De rechtbank acht feit 1 wettig en overtuigend bewezen, met dien verstande dat verdachte alleen heeft gehandeld en dat hij wordt vrijgesproken van het zich ophouden in de nabijheid van de woning van aangeefster.
Van feit 2 is aangifte gedaan en verdachte heeft dit feit bekend [2] , waardoor de rechtbank ook dit feit wettig en overtuigend bewezen acht, met dien verstande dat verdachte ook hier alleen heeft gehandeld en dat niet is gebleken dat door de teweeggebrachte ontploffing levensgevaar te duchten was.
4.4
De bewezenverklaring
De rechtbank acht op grond van de in de hiervoor vermelde voetnoten genoemde bewijsmiddelen wettig en overtuigend bewezen dat verdachte:
1
in de periode van 1 april 2017 tot en met 7 september 2017 te Groningen, telkens wederrechtelijk stelselmatig opzettelijk inbreuk heeft gemaakt op de persoonlijke levensfeer van [slachtoffer 1] , telkens met oogmerk om die [slachtoffer 1] te dwingen iets te dulden en vrees aan te jagen, immers heeft verdachte op meerdere data en tijdstippen in voormelde periode, aldaar telkens hinderlijk en ongewenst die [slachtoffer 1]
-via e-mail, facebook en whats-app-berichten gestuurd en
-via de telefoon contact gezocht en
-zich in de onmiddellijke nabijheid van de werkplek van die [slachtoffer 1] opgehouden.
2
op 4 november 2017 te Roden opzettelijk een ontploffing heeft teweeggebracht, door opzettelijk zwaar knalvuurwerk van het type Cobra 6 tegen een raam van een woning, gelegen aan de [adres 2] , aldaar, tot ontploffing te brengen, terwijl daarvan gemeen gevaar de huisraad/inboedel en inventaris van die woning, en gevaar voor zwaar lichamelijk letsel voor [slachtoffer 2] en [slachtoffer 1] en een ander zich in die woning bevindende persoon te duchten was.
De rechtbank acht niet bewezen wat aan verdachte meer of anders is ten laste gelegd, zodat zij hem daarvan zal vrijspreken.

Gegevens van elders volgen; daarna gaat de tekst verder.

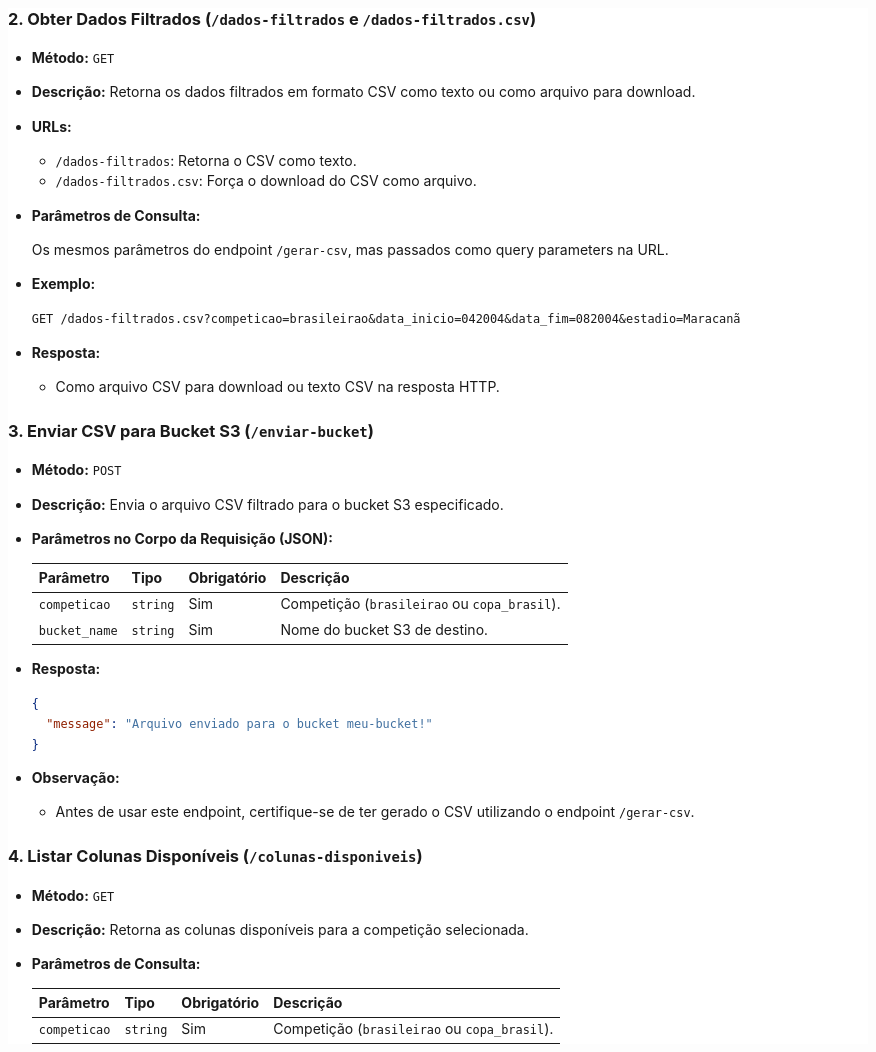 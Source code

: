 ### 2. Obter Dados Filtrados (`/dados-filtrados` e `/dados-filtrados.csv`)

- **Método:** `GET`
- **Descrição:** Retorna os dados filtrados em formato CSV como texto ou como arquivo para download.
- **URLs:**
  - `/dados-filtrados`: Retorna o CSV como texto.
  - `/dados-filtrados.csv`: Força o download do CSV como arquivo.
- **Parâmetros de Consulta:**

  Os mesmos parâmetros do endpoint `/gerar-csv`, mas passados como query parameters na URL.

- **Exemplo:**

  ```
  GET /dados-filtrados.csv?competicao=brasileirao&data_inicio=042004&data_fim=082004&estadio=Maracanã
  ```

- **Resposta:**

  - Como arquivo CSV para download ou texto CSV na resposta HTTP.

### 3. Enviar CSV para Bucket S3 (`/enviar-bucket`)

- **Método:** `POST`
- **Descrição:** Envia o arquivo CSV filtrado para o bucket S3 especificado.
- **Parâmetros no Corpo da Requisição (JSON):**

  | Parâmetro     | Tipo     | Obrigatório | Descrição                              |
  |---------------|----------|-------------|----------------------------------------|
  | `competicao`  | `string` | Sim         | Competição (`brasileirao` ou `copa_brasil`). |
  | `bucket_name` | `string` | Sim         | Nome do bucket S3 de destino.          |

- **Resposta:**

  ```json
  {
    "message": "Arquivo enviado para o bucket meu-bucket!"
  }
  ```

- **Observação:**
  - Antes de usar este endpoint, certifique-se de ter gerado o CSV utilizando o endpoint `/gerar-csv`.

### 4. Listar Colunas Disponíveis (`/colunas-disponiveis`)

- **Método:** `GET`
- **Descrição:** Retorna as colunas disponíveis para a competição selecionada.
- **Parâmetros de Consulta:**

  | Parâmetro    | Tipo     | Obrigatório | Descrição                              |
  |--------------|----------|-------------|----------------------------------------|
  | `competicao` | `string` | Sim         | Competição (`brasileirao` ou `copa_brasil`). |

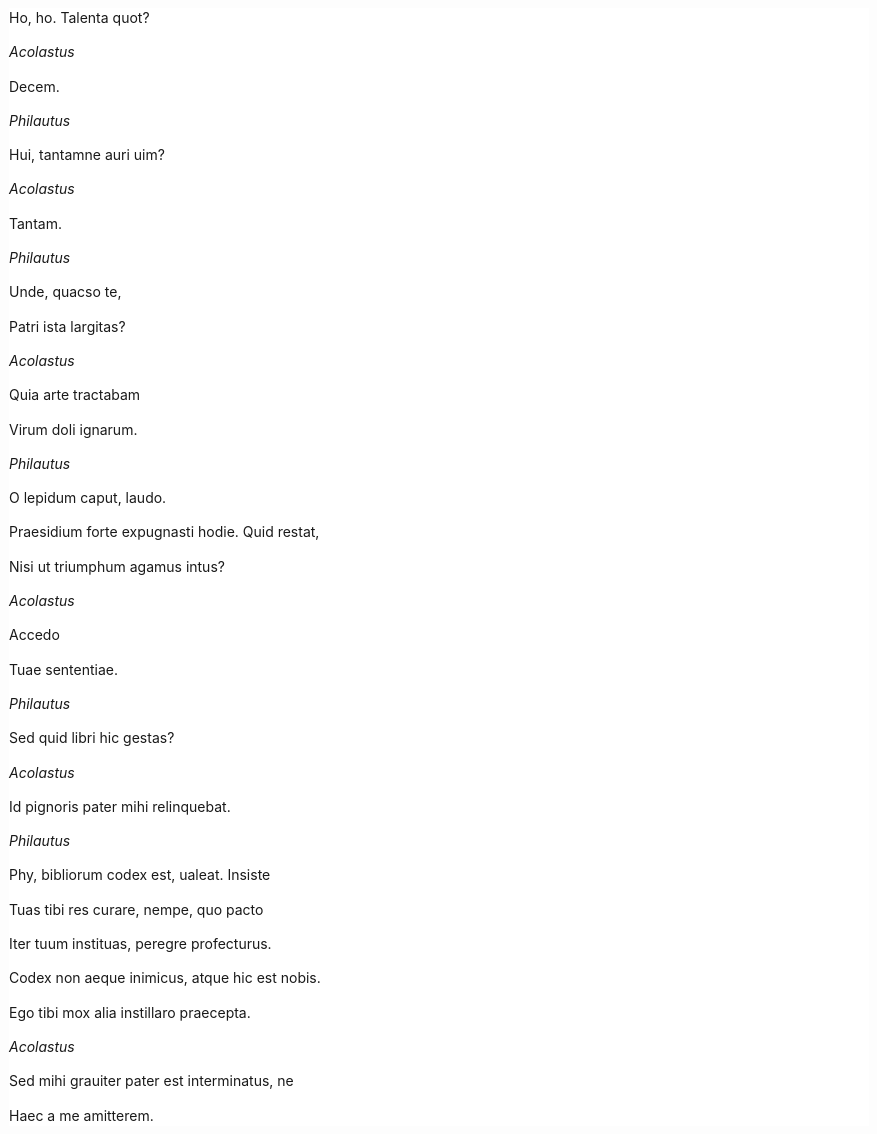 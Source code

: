 Ho, ho. Talenta quot?

*Acolastus*

Decem.

*Philautus*

Hui, tantamne auri uim?

*Acolastus*

Tantam.

*Philautus*

Unde, quacso te,

Patri ista largitas?

*Acolastus*

Quia arte tractabam

Virum doli ignarum.

*Philautus*

O lepidum caput, laudo.

Praesidium forte expugnasti hodie. Quid restat,

Nisi ut triumphum agamus intus?

*Acolastus*

Accedo

Tuae sententiae.

*Philautus*

Sed quid libri hic gestas?

*Acolastus*

Id pignoris pater mihi relinquebat.

*Philautus*

Phy, bibliorum codex est, ualeat. Insiste

Tuas tibi res curare, nempe, quo pacto

Iter tuum instituas, peregre profecturus.

Codex non aeque inimicus, atque hic est nobis.

Ego tibi mox alia instillaro praecepta.

*Acolastus*

Sed mihi grauiter pater est interminatus, ne

Haec a me amitterem.
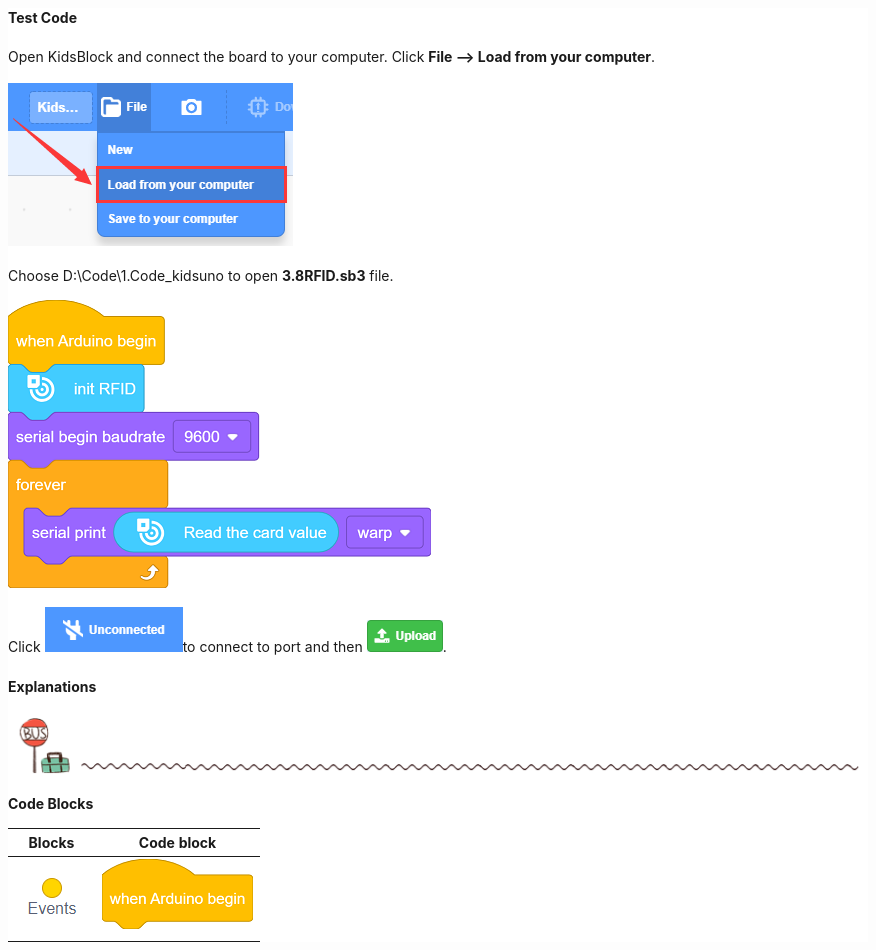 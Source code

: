 
#### Test Code

Open KidsBlock and connect the board to your computer. Click **File --> Load from your computer**.

![3111](media/3111.png)

Choose D:\Code\1.Code_kidsuno to open **3.8RFID.sb3** file.

![3803](media/3803.png)

Click ![Unconnected](media/Unconnected.png)to connect to port and then  ![2210](media/2210.png).

#### Explanations

![5top](media/5top.png)

**Code Blocks**

|            Blocks             |              Code block               |
| :---------------------------: | :-----------------------------------: |
|  ![Events](media/Events.png)  |       ![begin](media/begin.png)       | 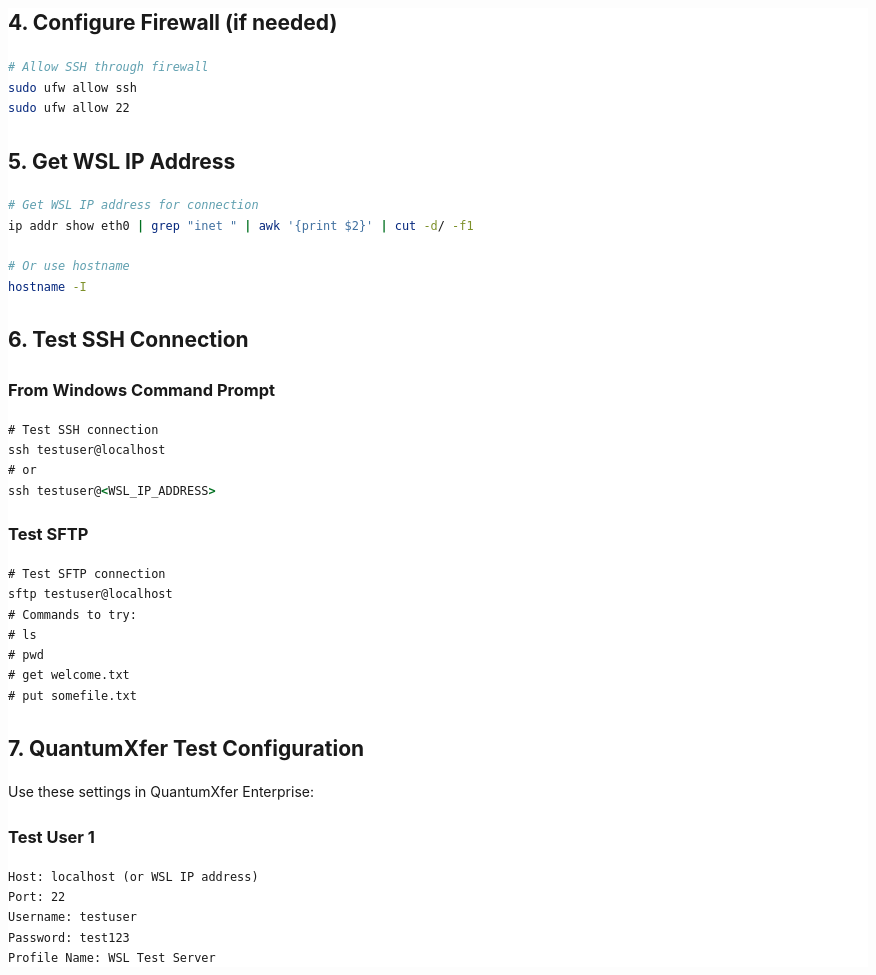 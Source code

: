 ## 4. Configure Firewall (if needed)

```bash
# Allow SSH through firewall
sudo ufw allow ssh
sudo ufw allow 22
```

## 5. Get WSL IP Address

```bash
# Get WSL IP address for connection
ip addr show eth0 | grep "inet " | awk '{print $2}' | cut -d/ -f1

# Or use hostname
hostname -I
```

## 6. Test SSH Connection

### From Windows Command Prompt
```cmd
# Test SSH connection
ssh testuser@localhost
# or
ssh testuser@<WSL_IP_ADDRESS>
```

### Test SFTP
```cmd
# Test SFTP connection
sftp testuser@localhost
# Commands to try:
# ls
# pwd
# get welcome.txt
# put somefile.txt
```

## 7. QuantumXfer Test Configuration

Use these settings in QuantumXfer Enterprise:

### Test User 1
```
Host: localhost (or WSL IP address)
Port: 22
Username: testuser
Password: test123
Profile Name: WSL Test Server
```
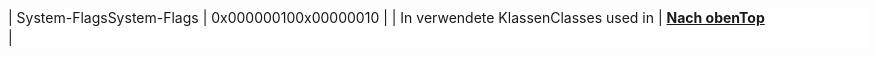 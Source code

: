 | <span data-ttu-id="bec4c-270">System-Flags</span><span class="sxs-lookup"><span data-stu-id="bec4c-270">System-Flags</span></span>           | <span data-ttu-id="bec4c-271">0x00000010</span><span class="sxs-lookup"><span data-stu-id="bec4c-271">0x00000010</span></span>                      |
| <span data-ttu-id="bec4c-272">In verwendete Klassen</span><span class="sxs-lookup"><span data-stu-id="bec4c-272">Classes used in</span></span>        | [<span data-ttu-id="bec4c-273">**Nach oben**</span><span class="sxs-lookup"><span data-stu-id="bec4c-273">**Top**</span></span>](c-top.md)<br/> |



 

 





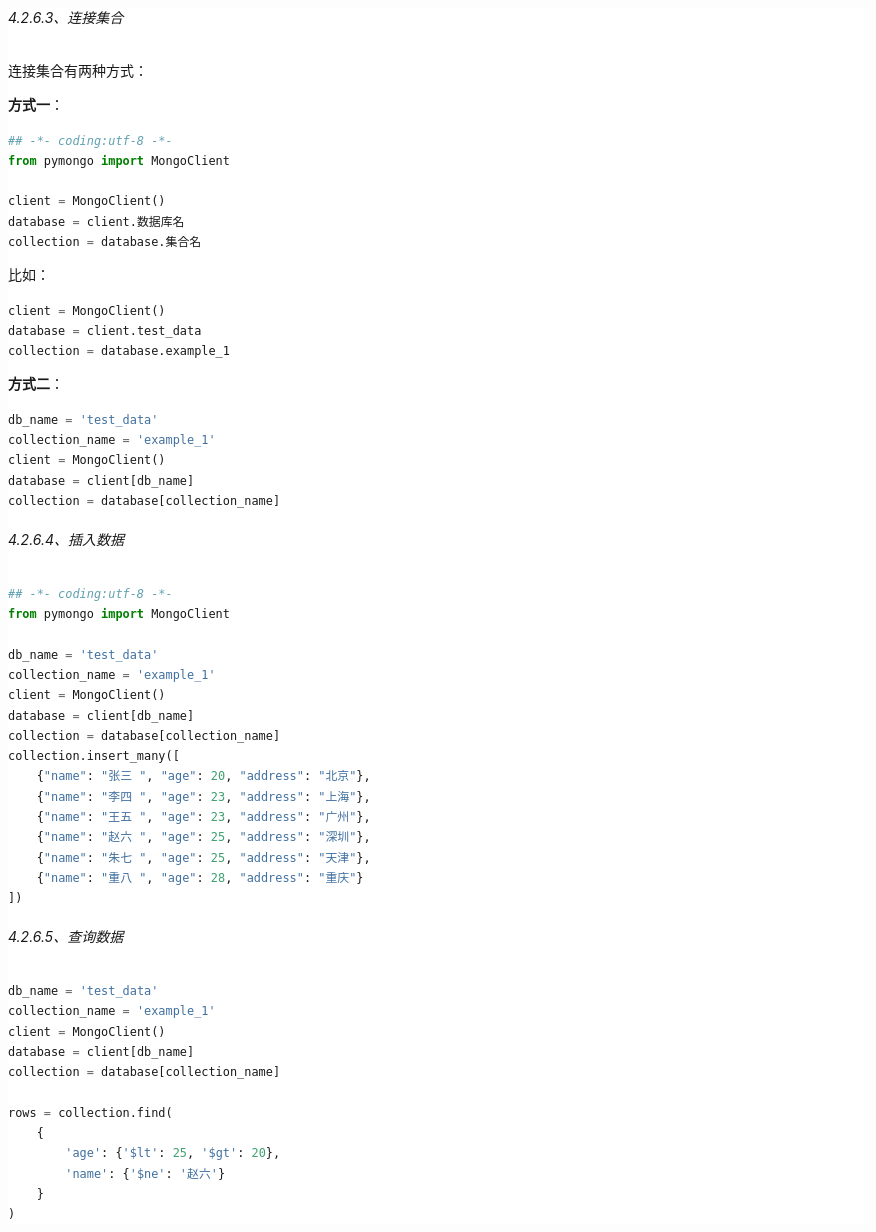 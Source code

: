 ###### 4.2.6.3、连接集合

连接集合有两种方式：

**方式一**：

```python
## -*- coding:utf-8 -*-
from pymongo import MongoClient

client = MongoClient()
database = client.数据库名
collection = database.集合名
```

比如：

```python
client = MongoClient()
database = client.test_data
collection = database.example_1
```

**方式二**：

```python
db_name = 'test_data'
collection_name = 'example_1'
client = MongoClient()
database = client[db_name]
collection = database[collection_name]
```

###### 4.2.6.4、插入数据

```python
## -*- coding:utf-8 -*-
from pymongo import MongoClient

db_name = 'test_data'
collection_name = 'example_1'
client = MongoClient()
database = client[db_name]
collection = database[collection_name]
collection.insert_many([
    {"name": "张三 ", "age": 20, "address": "北京"},
    {"name": "李四 ", "age": 23, "address": "上海"},
    {"name": "王五 ", "age": 23, "address": "广州"},
    {"name": "赵六 ", "age": 25, "address": "深圳"},
    {"name": "朱七 ", "age": 25, "address": "天津"},
    {"name": "重八 ", "age": 28, "address": "重庆"}
])
```

###### 4.2.6.5、查询数据

```python
db_name = 'test_data'
collection_name = 'example_1'
client = MongoClient()
database = client[db_name]
collection = database[collection_name]

rows = collection.find(
    {
        'age': {'$lt': 25, '$gt': 20},
        'name': {'$ne': '赵六'}
    }
)

``` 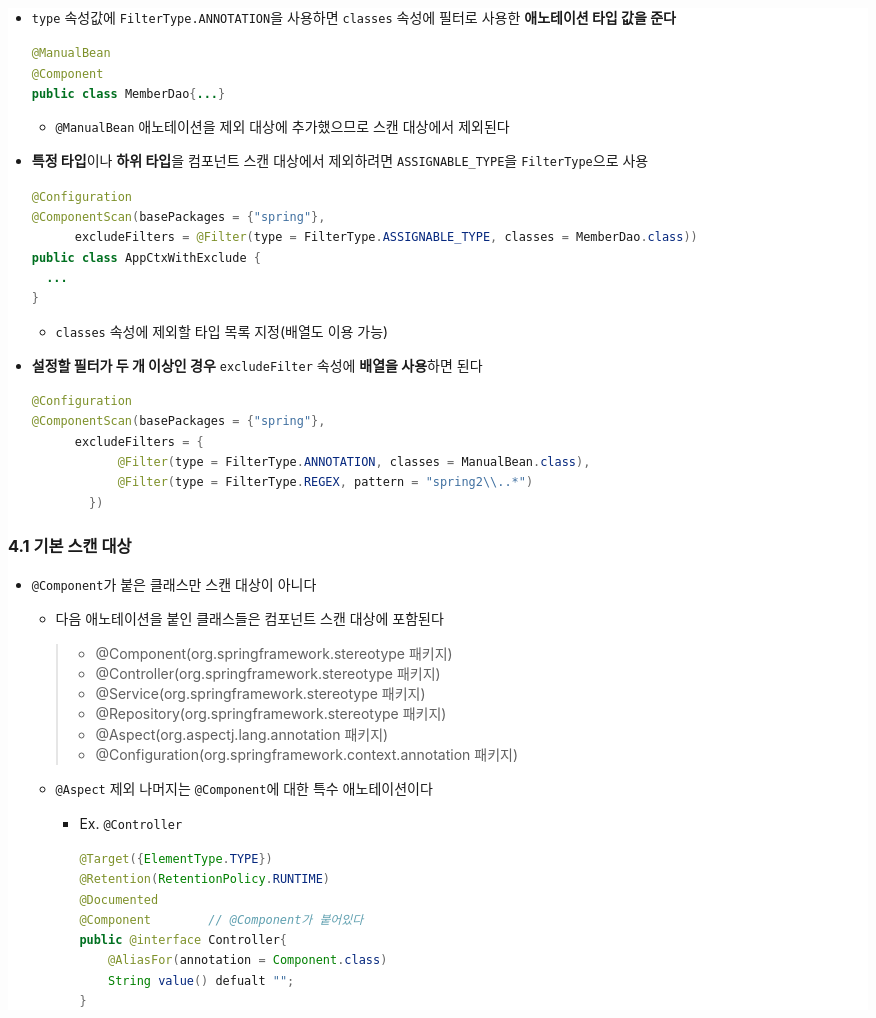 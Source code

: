   - `type` 속성값에 `FilterType.ANNOTATION`을 사용하면 `classes` 속성에 필터로 사용한 **애노테이션 타입 값을 준다**

    ```java
    @ManualBean
    @Component
    public class MemberDao{...}
    ```

    - `@ManualBean` 애노테이션을 제외 대상에 추가했으므로 스캔 대상에서 제외된다



- **특정 타입**이나 **하위 타입**을 컴포넌트 스캔 대상에서 제외하려면 `ASSIGNABLE_TYPE`을 `FilterType`으로 사용

  ```java
  @Configuration
  @ComponentScan(basePackages = {"spring"},
  		excludeFilters = @Filter(type = FilterType.ASSIGNABLE_TYPE, classes = MemberDao.class))
  public class AppCtxWithExclude {
  	...
  }
  ```

  - `classes` 속성에 제외할 타입 목록 지정(배열도 이용 가능)



- **설정할 필터가 두 개 이상인 경우** `excludeFilter` 속성에 **배열을 사용**하면 된다

  ```java
  @Configuration
  @ComponentScan(basePackages = {"spring"},
  		excludeFilters = {
              @Filter(type = FilterType.ANNOTATION, classes = ManualBean.class),
              @Filter(type = FilterType.REGEX, pattern = "spring2\\..*")
          })
  ```

  

### 4.1 기본 스캔 대상

- `@Component`가 붙은 클래스만 스캔 대상이 아니다

  - 다음 애노테이션을 붙인 클래스들은 컴포넌트 스캔 대상에 포함된다

  > - @Component(org.springframework.stereotype 패키지)
  > - @Controller(org.springframework.stereotype 패키지)
  > - @Service(org.springframework.stereotype 패키지)
  > - @Repository(org.springframework.stereotype 패키지)
  > - @Aspect(org.aspectj.lang.annotation 패키지)
  > - @Configuration(org.springframework.context.annotation 패키지)

  - `@Aspect` 제외 나머지는 `@Component`에 대한 특수 애노테이션이다

    - Ex. `@Controller`

      ```java
      @Target({ElementType.TYPE})
      @Retention(RetentionPolicy.RUNTIME)
      @Documented
      @Component		// @Component가 붙어있다
      public @interface Controller{
          @AliasFor(annotation = Component.class)
          String value() defualt "";
      }
      ```
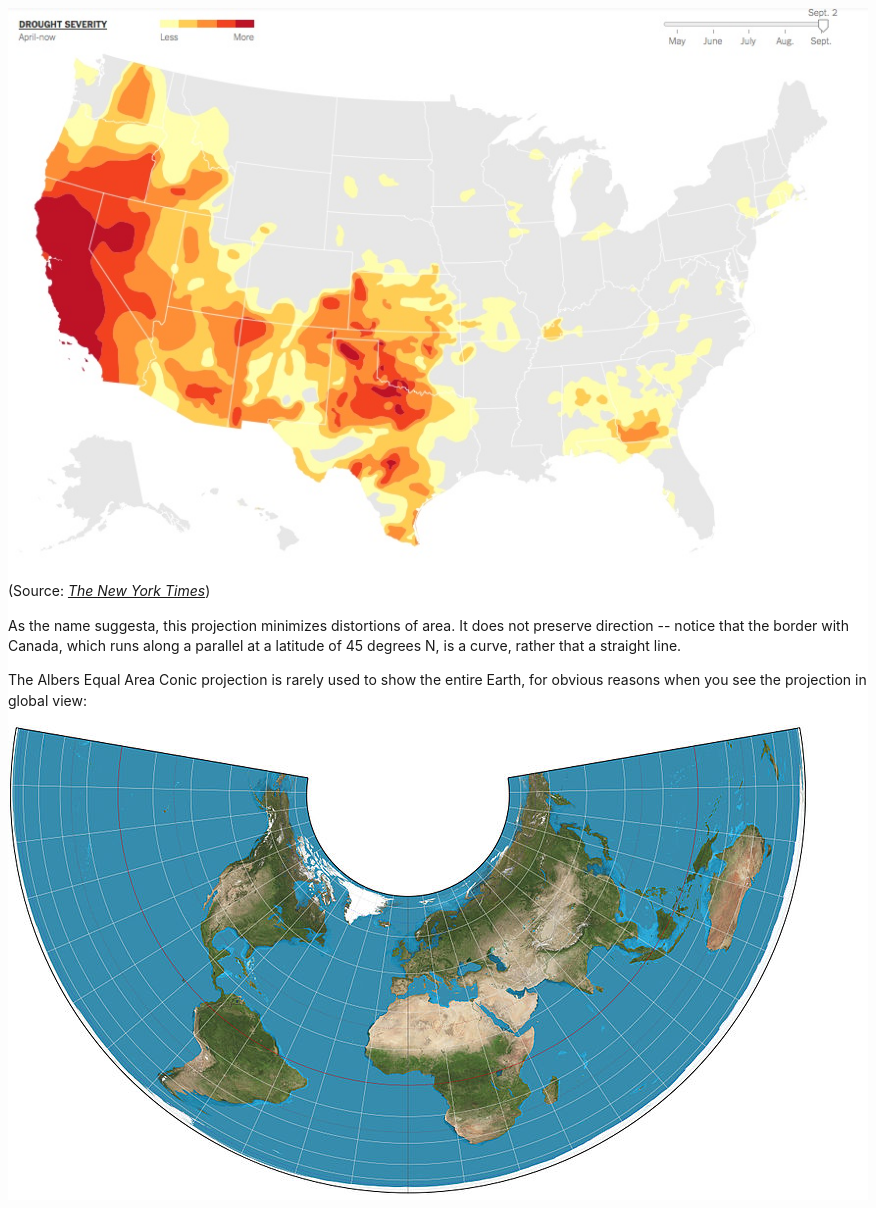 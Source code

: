 ![](./img/class8_4.jpg)

(Source: [*The New York Times*](http://www.nytimes.com/interactive/2014/upshot/mapping-the-spread-of-drought-across-the-us.html))

As the name suggesta, this projection minimizes distortions of area. It does not preserve direction -- notice that the border with Canada, which runs along a parallel at a latitude of 45 degrees N, is a curve, rather that a straight line.

The Albers Equal Area Conic projection is rarely used to show the entire Earth, for obvious reasons when you see the projection in global view:

![](./img/class8_5.jpg)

5.De strafbaarheid van het bewezenverklaarde

Het bewezenverklaarde is strafbaar gesteld in de artikelen 157 en 285b van het Wetboek van Strafrecht (Sr). Er zijn geen feiten of omstandigheden aannemelijk geworden die de strafbaarheid van de feiten uitsluiten. Het bewezenverklaarde levert op:
feit 1
het misdrijf:
belaging
feit 2
het misdrijf:
het opzettelijk een ontploffing teweegbrengen, terwijl daarvan gevaar voor goederen en gevaar voor zwaar lichamelijk letsel te duchten is.

6.De strafbaarheid van verdachte

Er zijn geen feiten of omstandigheden aannemelijk geworden die de strafbaarheid van verdachte uitsluiten. De rechtbank oordeelt daarom dat verdachte strafbaar is voor de bewezenverklaarde feiten.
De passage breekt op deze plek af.